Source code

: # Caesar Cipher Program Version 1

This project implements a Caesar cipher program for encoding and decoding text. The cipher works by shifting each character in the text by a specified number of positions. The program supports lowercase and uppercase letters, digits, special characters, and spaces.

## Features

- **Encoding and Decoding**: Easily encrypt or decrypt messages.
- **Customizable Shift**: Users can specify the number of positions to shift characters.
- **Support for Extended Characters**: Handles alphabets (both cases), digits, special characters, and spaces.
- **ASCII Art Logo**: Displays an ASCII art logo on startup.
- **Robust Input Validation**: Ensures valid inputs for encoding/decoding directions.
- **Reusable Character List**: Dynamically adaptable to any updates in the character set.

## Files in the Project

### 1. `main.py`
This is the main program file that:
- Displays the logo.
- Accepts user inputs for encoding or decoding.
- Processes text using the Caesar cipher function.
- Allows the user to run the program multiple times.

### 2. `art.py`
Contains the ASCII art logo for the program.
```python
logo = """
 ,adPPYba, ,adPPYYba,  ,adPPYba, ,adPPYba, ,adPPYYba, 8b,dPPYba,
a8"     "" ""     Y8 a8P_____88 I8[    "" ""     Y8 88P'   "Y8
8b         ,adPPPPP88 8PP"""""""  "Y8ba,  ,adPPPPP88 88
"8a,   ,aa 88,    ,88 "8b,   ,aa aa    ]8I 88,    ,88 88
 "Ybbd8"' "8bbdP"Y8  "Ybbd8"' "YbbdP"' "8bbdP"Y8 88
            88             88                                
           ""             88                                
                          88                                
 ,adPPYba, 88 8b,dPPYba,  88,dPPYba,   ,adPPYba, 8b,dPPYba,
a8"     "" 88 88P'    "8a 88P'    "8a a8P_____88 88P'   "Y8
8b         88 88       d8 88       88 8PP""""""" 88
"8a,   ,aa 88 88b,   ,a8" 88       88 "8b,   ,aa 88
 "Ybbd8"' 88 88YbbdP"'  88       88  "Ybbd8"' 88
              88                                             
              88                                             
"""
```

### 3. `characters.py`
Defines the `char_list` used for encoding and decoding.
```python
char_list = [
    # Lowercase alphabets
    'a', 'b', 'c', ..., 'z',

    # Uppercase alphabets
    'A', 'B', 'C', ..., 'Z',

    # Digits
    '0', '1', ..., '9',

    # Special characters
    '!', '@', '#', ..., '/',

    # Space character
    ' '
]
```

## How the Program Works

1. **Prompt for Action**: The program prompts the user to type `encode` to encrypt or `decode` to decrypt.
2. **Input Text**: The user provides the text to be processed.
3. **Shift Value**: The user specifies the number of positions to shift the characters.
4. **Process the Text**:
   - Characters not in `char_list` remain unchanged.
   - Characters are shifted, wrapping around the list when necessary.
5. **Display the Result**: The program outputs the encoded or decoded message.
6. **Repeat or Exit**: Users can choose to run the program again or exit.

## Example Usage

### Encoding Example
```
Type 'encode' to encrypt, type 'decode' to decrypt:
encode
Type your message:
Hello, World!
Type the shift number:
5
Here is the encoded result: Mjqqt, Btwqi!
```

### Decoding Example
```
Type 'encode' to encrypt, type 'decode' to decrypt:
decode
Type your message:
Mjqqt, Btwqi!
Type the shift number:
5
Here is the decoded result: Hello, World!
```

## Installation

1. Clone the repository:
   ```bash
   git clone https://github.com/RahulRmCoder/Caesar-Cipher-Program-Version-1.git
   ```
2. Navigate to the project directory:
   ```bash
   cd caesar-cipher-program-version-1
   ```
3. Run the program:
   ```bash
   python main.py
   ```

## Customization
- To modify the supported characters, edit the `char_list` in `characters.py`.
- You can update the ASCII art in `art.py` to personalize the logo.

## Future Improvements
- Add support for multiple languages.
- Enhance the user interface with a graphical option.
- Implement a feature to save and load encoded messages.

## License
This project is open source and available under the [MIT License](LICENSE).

────────

Try it »
Copy every line that appears above, with each word kept as it is.

Output below »
Source code

: # Caesar Cipher Program Version 1

This project implements a Caesar cipher program for encoding and decoding text. The cipher works by shifting each character in the text by a specified number of positions. The program supports lowercase and uppercase letters, digits, special characters, and spaces.

## Features

- **Encoding and Decoding**: Easily encrypt or decrypt messages.
- **Customizable Shift**: Users can specify the number of positions to shift characters.
- **Support for Extended Characters**: Handles alphabets (both cases), digits, special characters, and spaces.
- **ASCII Art Logo**: Displays an ASCII art logo on startup.
- **Robust Input Validation**: Ensures valid inputs for encoding/decoding directions.
- **Reusable Character List**: Dynamically adaptable to any updates in the character set.

## Files in the Project

### 1. `main.py`
This is the main program file that:
- Displays the logo.
- Accepts user inputs for encoding or decoding.
- Processes text using the Caesar cipher function.
- Allows the user to run the program multiple times.

### 2. `art.py`
Contains the ASCII art logo for the program.
```python
logo = """
 ,adPPYba, ,adPPYYba,  ,adPPYba, ,adPPYba, ,adPPYYba, 8b,dPPYba,
a8"     "" ""     Y8 a8P_____88 I8[    "" ""     Y8 88P'   "Y8
8b         ,adPPPPP88 8PP"""""""  "Y8ba,  ,adPPPPP88 88
"8a,   ,aa 88,    ,88 "8b,   ,aa aa    ]8I 88,    ,88 88
 "Ybbd8"' "8bbdP"Y8  "Ybbd8"' "YbbdP"' "8bbdP"Y8 88
            88             88                                
           ""             88                                
                          88                                
 ,adPPYba, 88 8b,dPPYba,  88,dPPYba,   ,adPPYba, 8b,dPPYba,
a8"     "" 88 88P'    "8a 88P'    "8a a8P_____88 88P'   "Y8
8b         88 88       d8 88       88 8PP""""""" 88
"8a,   ,aa 88 88b,   ,a8" 88       88 "8b,   ,aa 88
 "Ybbd8"' 88 88YbbdP"'  88       88  "Ybbd8"' 88
              88                                             
              88                                             
"""
```

### 3. `characters.py`
Defines the `char_list` used for encoding and decoding.
```python
char_list = [
    # Lowercase alphabets
    'a', 'b', 'c', ..., 'z',

    # Uppercase alphabets
    'A', 'B', 'C', ..., 'Z',

    # Digits
    '0', '1', ..., '9',

    # Special characters
    '!', '@', '#', ..., '/',

    # Space character
    ' '
]
```

## How the Program Works

1. **Prompt for Action**: The program prompts the user to type `encode` to encrypt or `decode` to decrypt.
2. **Input Text**: The user provides the text to be processed.
3. **Shift Value**: The user specifies the number of positions to shift the characters.
4. **Process the Text**:
   - Characters not in `char_list` remain unchanged.
   - Characters are shifted, wrapping around the list when necessary.
5. **Display the Result**: The program outputs the encoded or decoded message.
6. **Repeat or Exit**: Users can choose to run the program again or exit.

## Example Usage

### Encoding Example
```
Type 'encode' to encrypt, type 'decode' to decrypt:
encode
Type your message:
Hello, World!
Type the shift number:
5
Here is the encoded result: Mjqqt, Btwqi!
```

### Decoding Example
```
Type 'encode' to encrypt, type 'decode' to decrypt:
decode
Type your message:
Mjqqt, Btwqi!
Type the shift number:
5
Here is the decoded result: Hello, World!
```

## Installation

1. Clone the repository:
   ```bash
   git clone https://github.com/RahulRmCoder/Caesar-Cipher-Program-Version-1.git
   ```
2. Navigate to the project directory:
   ```bash
   cd caesar-cipher-program-version-1
   ```
3. Run the program:
   ```bash
   python main.py
   ```

## Customization
- To modify the supported characters, edit the `char_list` in `characters.py`.
- You can update the ASCII art in `art.py` to personalize the logo.

## Future Improvements
- Add support for multiple languages.
- Enhance the user interface with a graphical option.
- Implement a feature to save and load encoded messages.

## License
This project is open source and available under the [MIT License](LICENSE).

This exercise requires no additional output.